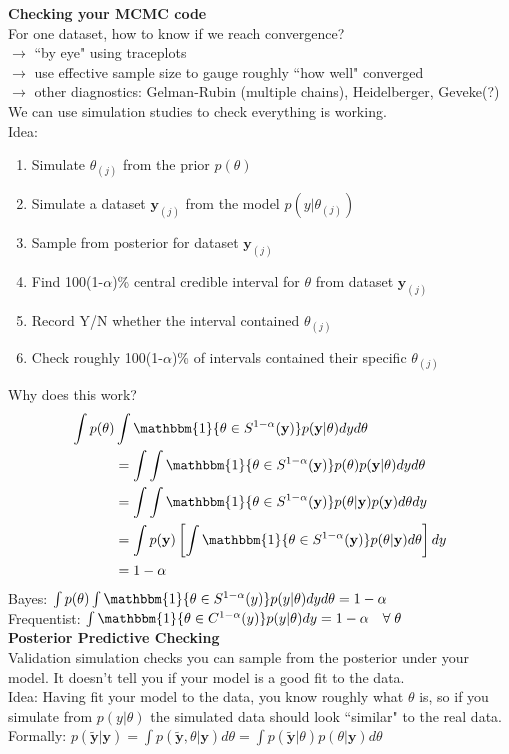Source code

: \documentclass[11pt]{article}
\begin{document}
\noindent\textbf{Checking your MCMC code}\\
For one dataset, how to know if we reach convergence?\\
$\rightarrow$ ``by eye" using traceplots\\
$\rightarrow$ use effective sample size to gauge roughly ``how well" converged\\
$\rightarrow$ other diagnostics: Gelman-Rubin (multiple chains), Heidelberger, Geveke(?)
\newpage
\noindent We can use simulation studies to check everything is working.\\
Idea:
\begin{enumerate}
\item Simulate $\theta_{(j)}$ from the prior $p(\theta)$
\item Simulate a dataset $\mathbf{y}_{(j)}$ from the model $p(y|\theta_{(j)})$
\item Sample from posterior for dataset $\mathbf{y}_{(j)}$
\item Find 100(1-$\alpha$)\% central credible interval for $\theta$ from dataset $\mathbf{y}_{(j)}$
\item Record Y/N whether the interval contained $\theta_{(j)}$
\item Check roughly 100(1-$\alpha$)\% of intervals contained their specific $\theta_{(j)}$
\end{enumerate}
Why does this work?
\begin{align*}
\int p(\theta)&\int\mathbbm{1}\{\theta\in S^{1-\alpha}(\mathbf{y})\}p(\mathbf{y}|\theta)dyd\theta\\
&=\int\int\mathbbm{1}\{\theta\in S^{1-\alpha}(\mathbf{y})\}p(\theta)p(\mathbf{y}|\theta)dyd\theta\\
&=\int\int\mathbbm{1}\{\theta\in S^{1-\alpha}(\mathbf{y})\}p(\theta|\mathbf{y})p(\mathbf{y})d\theta dy\\
&=\int p(\mathbf{y})\left[\int\mathbbm{1}\{\theta\in S^{1-\alpha}(\mathbf{y})\}p(\theta|\mathbf{y})d\theta\right]dy\\
&=1-\alpha
\end{align*}
Bayes: $\int p(\theta)\int\mathbbm{1}\{\theta\in S^{1-\alpha}(y)\}p(y|\theta)dyd\theta=1-\alpha$\\
Frequentist: $\int\mathbbm{1}\{\theta\in C^{1-\alpha}(y)\}p(y|\theta)dy=1-\alpha\quad\forall\;\theta$\\

\noindent\textbf{Posterior Predictive Checking}\\
Validation simulation checks you can sample from the posterior under your model. It doesn't tell you if your model is a good fit to the data.\\
Idea: Having fit your model to the data, you know roughly what $\theta$ is, so if you simulate from $p(y|\theta)$ the simulated data should look ``similar" to the real data.\\
Formally: $p(\tilde{\mathbf{y}}|\mathbf{y})=\int p(\tilde{\mathbf{y}},\theta|\mathbf{y})d\theta = \int p(\tilde{\mathbf{y}}|\theta)p(\theta|\mathbf{y})d\theta$\\
\end{document}

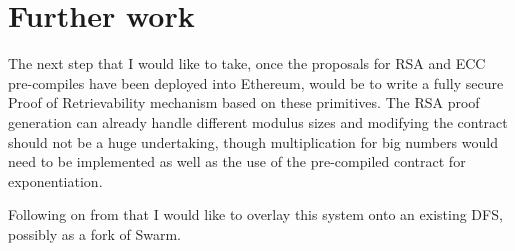 \documentclass[12pt,a4paper,twoside,openright]{report}
\begin{document}
\section{Further work}

The next step that I would like to take, once the proposals for RSA and ECC pre-compiles have been deployed into Ethereum,
would be to write a fully secure Proof of Retrievability mechanism based on these primitives.
The RSA proof generation can already handle different modulus sizes and modifying the contract
should not be a huge undertaking, though multiplication for big numbers would need to be implemented as well
as the use of the pre-compiled contract for exponentiation.


Following on from that I would like to overlay this system onto an existing DFS, possibly as a fork of Swarm.







\begingroup
\raggedright
\printbibliography
\endgroup
\end{document}
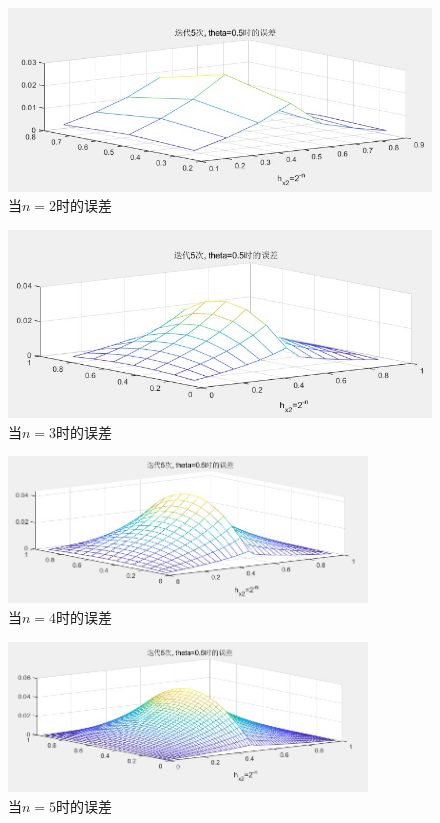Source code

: \documentclass[12pt]{article}
\begin{document}
\begin{figure}[H]
	\centering
	\includegraphics[width=1\textwidth]{1}
	\caption{当$n=2$时的误差}
\end{figure}
\begin{figure}[H]
	\centering
	\includegraphics[width=1\textwidth]{2}
	\caption{当$n=3$时的误差}
\end{figure}
\begin{figure}[H]
	\centering
	\includegraphics[width=0.85\textwidth]{3}
	\caption{当$n=4$时的误差}
\end{figure}
\begin{figure}[H]
	\centering
	\includegraphics[width=0.85\textwidth]{4}
	\caption{当$n=5$时的误差}
\end{figure}
\end{document}
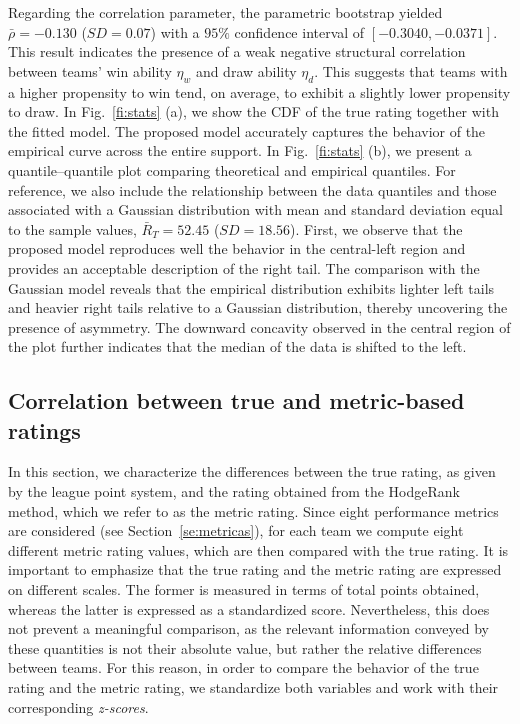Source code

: \documentclass[preprint,12pt]{elsarticle}
\begin{document}
%
Regarding the correlation parameter, the parametric bootstrap yielded $\bar{\rho} = -0.130$ ($SD = 0.07$) with a $95\%$ confidence interval of $[-0.3040, -0.0371]$. This result indicates the presence of a weak negative structural correlation between teams’ win ability $\eta_w$ and draw ability $\eta_d$. This suggests that teams with a higher propensity to win tend, on average, to exhibit a slightly lower propensity to draw.
%
In Fig.~\ref{fi:stats} (a), we show the CDF of the true rating together with the fitted model. The proposed model accurately captures the behavior of the empirical curve across the entire support. In Fig.~\ref{fi:stats} (b), we present a quantile--quantile plot comparing theoretical and empirical quantiles. For reference, we also include the relationship between the data quantiles and those associated with a Gaussian distribution with mean and standard deviation equal to the sample values, $\bar{R}_T = 52.45$ ($SD = 18.56$).
%
First, we observe that the proposed model reproduces well the behavior in the central-left region and provides an acceptable description of the right tail. The comparison with the Gaussian model reveals that the empirical distribution exhibits lighter left tails and heavier right tails relative to a Gaussian distribution, thereby uncovering the presence of asymmetry. The downward concavity observed in the central region of the plot further indicates that the median of the data is shifted to the left.



\subsection{Correlation between true and metric-based ratings}
\label{sse:corr}

In this section, we characterize the differences between the true rating, as given by the league point system, and the rating obtained from the HodgeRank method, which we refer to as the metric rating.
%
Since eight performance metrics are considered (see Section~\ref{se:metricas}), for each team we compute eight different metric rating values, which are then compared with the true rating.
%
It is important to emphasize that the true rating and the metric rating are expressed on different scales. The former is measured in terms of total points obtained, whereas the latter is expressed as a standardized score.
%
Nevertheless, this does not prevent a meaningful comparison, as the relevant information conveyed by these quantities is not their absolute value, but rather the relative differences between teams.
%
For this reason, in order to compare the behavior of the true rating and the metric rating, we standardize both variables and work with their corresponding {\it z-scores}.
\end{document}
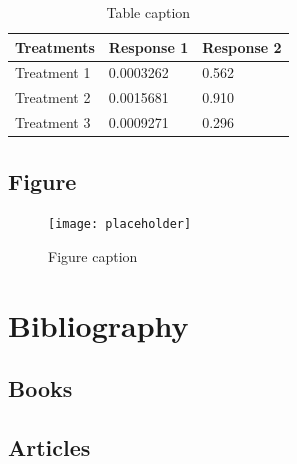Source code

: \documentclass[11pt,fleqn]{book} %
\begin{document}
\begin{table}[h]
\centering
\begin{tabular}{l l l}
\toprule
\textbf{Treatments} & \textbf{Response 1} & \textbf{Response 2}\\
\midrule
Treatment 1 & 0.0003262 & 0.562 \\
Treatment 2 & 0.0015681 & 0.910 \\
Treatment 3 & 0.0009271 & 0.296 \\
\bottomrule
\end{tabular}
\caption{Table caption}
\end{table}


\section{Figure}

\begin{figure}[h]
\centering\texttt{[image: placeholder]}
\caption{Figure caption}
\end{figure}


\chapter*{Bibliography}
\section*{Books}
\printbibliography[heading=bibempty,type=book]
\section*{Articles}
\printbibliography[heading=bibempty,type=article]


\cleardoublepage
{}
\setlength{\columnsep}{0.75cm}
\printindex

\end{document}
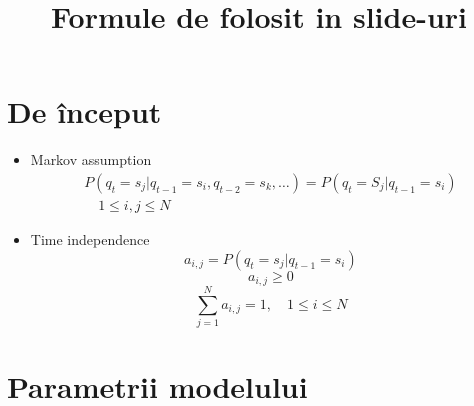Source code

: \documentclass[10pt]{article}
\title{Formule de folosit in slide-uri}
\begin{document}
\maketitle

\section{De început}
\label{sec:start}


\begin{itemize}
\item Markov assumption
  \begin{equation}
    \label{eq:markovassump}
    \begin{split}
      P(q_t = s_j \vert q_{t-1}=s_i, q_{t-2}=s_k, \ldots ) = P(q_t =
      S_j \vert q_{t-1} = s_i) \\ \quad 1 \le i,j \le N
    \end{split}
  \end{equation}
\item Time independence
  \begin{equation}
    \label{eq:timeindep}
    a_{i,j}=P(q_t = s_j \vert q_{t-1} = s_i)
  \end{equation}
  \begin{equation}
    \label{eq:aispositive}
    a_{i,j} \ge 0
  \end{equation}
  \begin{equation}
    \label{eq:sumaij}
    \displaystyle\sum_{j=1}^{N}a_{i,j}=1, \quad 1 \le i \le N
  \end{equation}
\end{itemize}

\section{Parametrii modelului}
\label{sec:params}
\end{document}
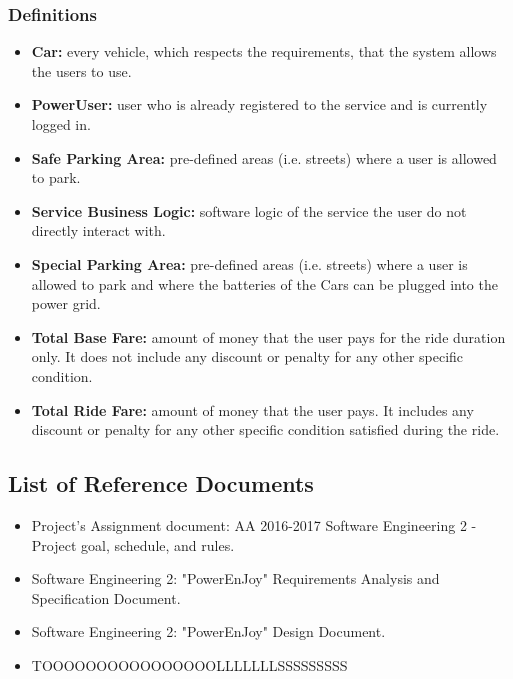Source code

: \subsubsection{Definitions}
\begin{itemize}
    \item \textbf{Car:} every vehicle, which respects the requirements, that the system allows the users to use.
    \item\textbf{PowerUser:} user who is already registered to the service and is currently logged in.
    \item \textbf{Safe Parking Area:} pre-defined areas (i.e. streets) where a user is allowed to park.
    \item \textbf{Service Business Logic:} software logic of the service the user do not directly interact with.
    \item \textbf{Special Parking Area:} pre-defined areas (i.e. streets) where a user is allowed to park and where the batteries of the Cars can be plugged into the power grid.
    \item \textbf{Total Base Fare:} amount of money that the user pays for the ride duration only. It does not include any discount or penalty for any other specific condition.
    \item \textbf{Total Ride Fare:} amount of money that the user pays. It includes any discount or penalty for any other specific condition satisfied during the ride.
\end{itemize}


\subsection{List of Reference Documents}
\begin{itemize}
    \item Project’s Assignment document: AA 2016-2017 Software Engineering 2 - Project goal, schedule, and rules.
    \item Software Engineering 2: "PowerEnJoy" Requirements Analysis and Specification Document.
    \item Software Engineering 2: "PowerEnJoy" Design Document.
    \item TOOOOOOOOOOOOOOOOLLLLLLLSSSSSSSSS
\end{itemize}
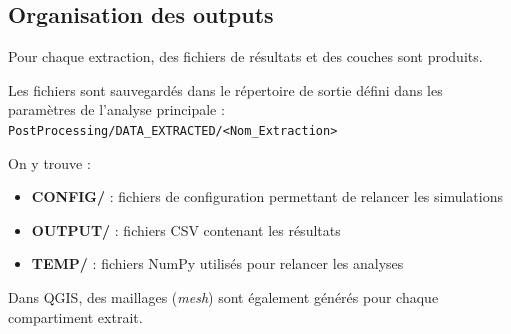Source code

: \subsection*{Organisation des outputs}

Pour chaque extraction, des fichiers de résultats et des couches sont produits.

Les fichiers sont sauvegardés dans le répertoire de sortie défini dans les paramètres de l’analyse principale :
\texttt{PostProcessing/DATA\_EXTRACTED/<Nom\_Extraction>}

On y trouve :
\begin{itemize}
    \item \textbf{CONFIG/} : fichiers de configuration permettant de relancer les simulations
    \item \textbf{OUTPUT/} : fichiers CSV contenant les résultats
    \item \textbf{TEMP/} : fichiers NumPy utilisés pour relancer les analyses
\end{itemize}

Dans QGIS, des maillages (\textit{mesh}) sont également générés pour chaque compartiment extrait.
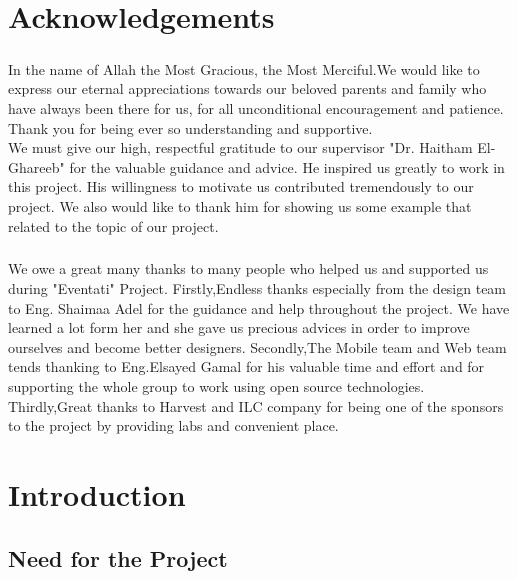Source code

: \documentclass[12pt,a4paper,class,twoside,openany]{report}
\begin{document}
\chapter*{Acknowledgements}
\paragraph*{\hspace{.9 cm} }
In the name of Allah the Most Gracious, the Most Merciful.We would like to express our eternal appreciations towards our beloved parents and family who have always been there for us, for all unconditional encouragement and patience. Thank you for being ever so understanding and supportive.\\
We must give our high, respectful gratitude to our supervisor "Dr. Haitham El-Ghareeb" for the valuable guidance and advice. He inspired us greatly to work in this project. His willingness to motivate us contributed tremendously to our project. We also would like to thank him for showing us some example that related to the topic of our project.\\
\paragraph*{\hspace{.9 cm} }We owe a great many thanks to many people who helped us and supported us during "Eventati" Project.
Firstly,Endless thanks especially from the design team to Eng. Shaimaa Adel for the guidance and help throughout the project. We have learned a lot form her and she gave us precious advices in order to improve ourselves and become better designers.
Secondly,The Mobile team and Web team tends thanking to Eng.Elsayed Gamal for his valuable time and effort and for supporting the whole group to work using open source technologies.
Thirdly,Great thanks to Harvest and ILC company for being one of the sponsors to the project by providing labs and convenient place.
\tableofcontents
\cleardoublepage
\listoffigures
\cleardoublepage
\listoftables
\cleardoublepage
{}
\cleardoublepage
\chapter{Introduction}
\section{Need for the Project}
\end{document}
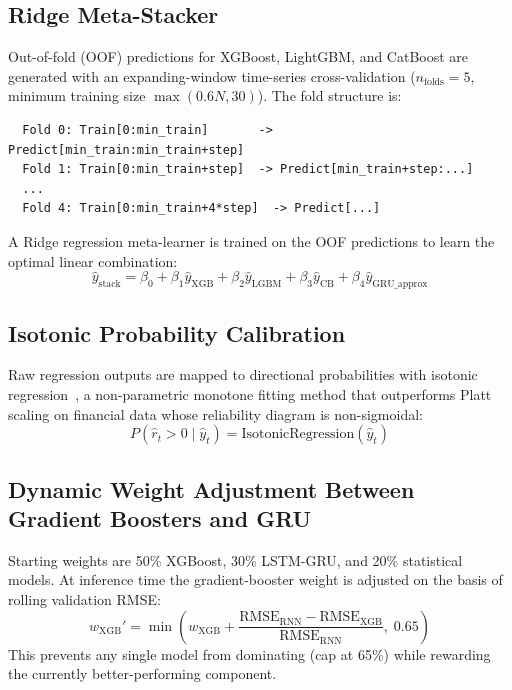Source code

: \documentclass[10pt,a4paper,twoside]{article}
\begin{document}
\subsection{Ridge Meta-Stacker}

Out-of-fold (OOF) predictions for XGBoost, LightGBM, and CatBoost are
generated with an expanding-window time-series cross-validation
($n_{\text{folds}}=5$, minimum training size $\max(0.6N, 30)$). The fold
structure is:
{\small
\begin{verbatim}
  Fold 0: Train[0:min_train]       -> Predict[min_train:min_train+step]
  Fold 1: Train[0:min_train+step]  -> Predict[min_train+step:...]
  ...
  Fold 4: Train[0:min_train+4*step]  -> Predict[...]
\end{verbatim}
}

A Ridge regression meta-learner is trained on the OOF predictions to learn the
optimal linear combination:
\begin{equation}
  \hat{y}_{\text{stack}} = \beta_0 + \beta_1 \hat{y}_{\text{XGB}}
  + \beta_2 \hat{y}_{\text{LGBM}} + \beta_3 \hat{y}_{\text{CB}}
  + \beta_4 \hat{y}_{\text{GRU\_approx}}
\end{equation}

\subsection{Isotonic Probability Calibration}

Raw regression outputs are mapped to directional probabilities with isotonic
regression~\cite{zadrozny2002}, a non-parametric monotone fitting method that
outperforms Platt scaling on financial data whose reliability diagram is
non-sigmoidal:
\begin{equation}
  P(\hat{r}_t > 0 \mid \hat{y}_t) = \text{IsotonicRegression}(\hat{y}_t)
\end{equation}

\subsection{Dynamic Weight Adjustment Between Gradient Boosters and GRU}

Starting weights are 50\% XGBoost, 30\% LSTM-GRU, and 20\% statistical models.
At inference time the gradient-booster weight is adjusted on the basis of
rolling validation RMSE:
\begin{equation}
  w_{\text{XGB}}' = \min\!\left(w_{\text{XGB}}
  + \frac{\text{RMSE}_{\text{RNN}} - \text{RMSE}_{\text{XGB}}}
         {\text{RMSE}_{\text{RNN}}},\; 0.65\right)
\end{equation}
This prevents any single model from dominating (cap at 65\%) while rewarding
the currently better-performing component.
\end{document}
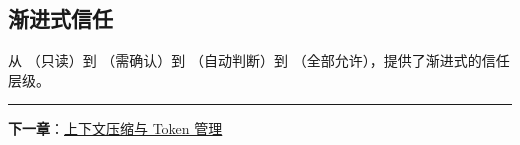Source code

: \subsection{渐进式信任}

从 （只读）到 （需确认）到 （自动判断）到 （全部允许），提供了渐进式的信任层级。

\bigskip\noindent\rule{\textwidth}{0.4pt}\bigskip

\textbf{下一章}：\href{./chapter-09-context-compression.md}{上下文压缩与 Token 管理}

* Task brief
From the listing above, return the lines starting at the one with "Les fichiers sont" and ending at the one with "contenant les résultats", both kept, exactly as they appear and nothing more.

* Answer box
Les fichiers sont sauvegardés dans le répertoire de sortie défini dans les paramètres de l’analyse principale :
\texttt{PostProcessing/DATA\_EXTRACTED/<Nom\_Extraction>}

On y trouve :
\begin{itemize}
    \item \textbf{CONFIG/} : fichiers de configuration permettant de relancer les simulations
    \item \textbf{OUTPUT/} : fichiers CSV contenant les résultats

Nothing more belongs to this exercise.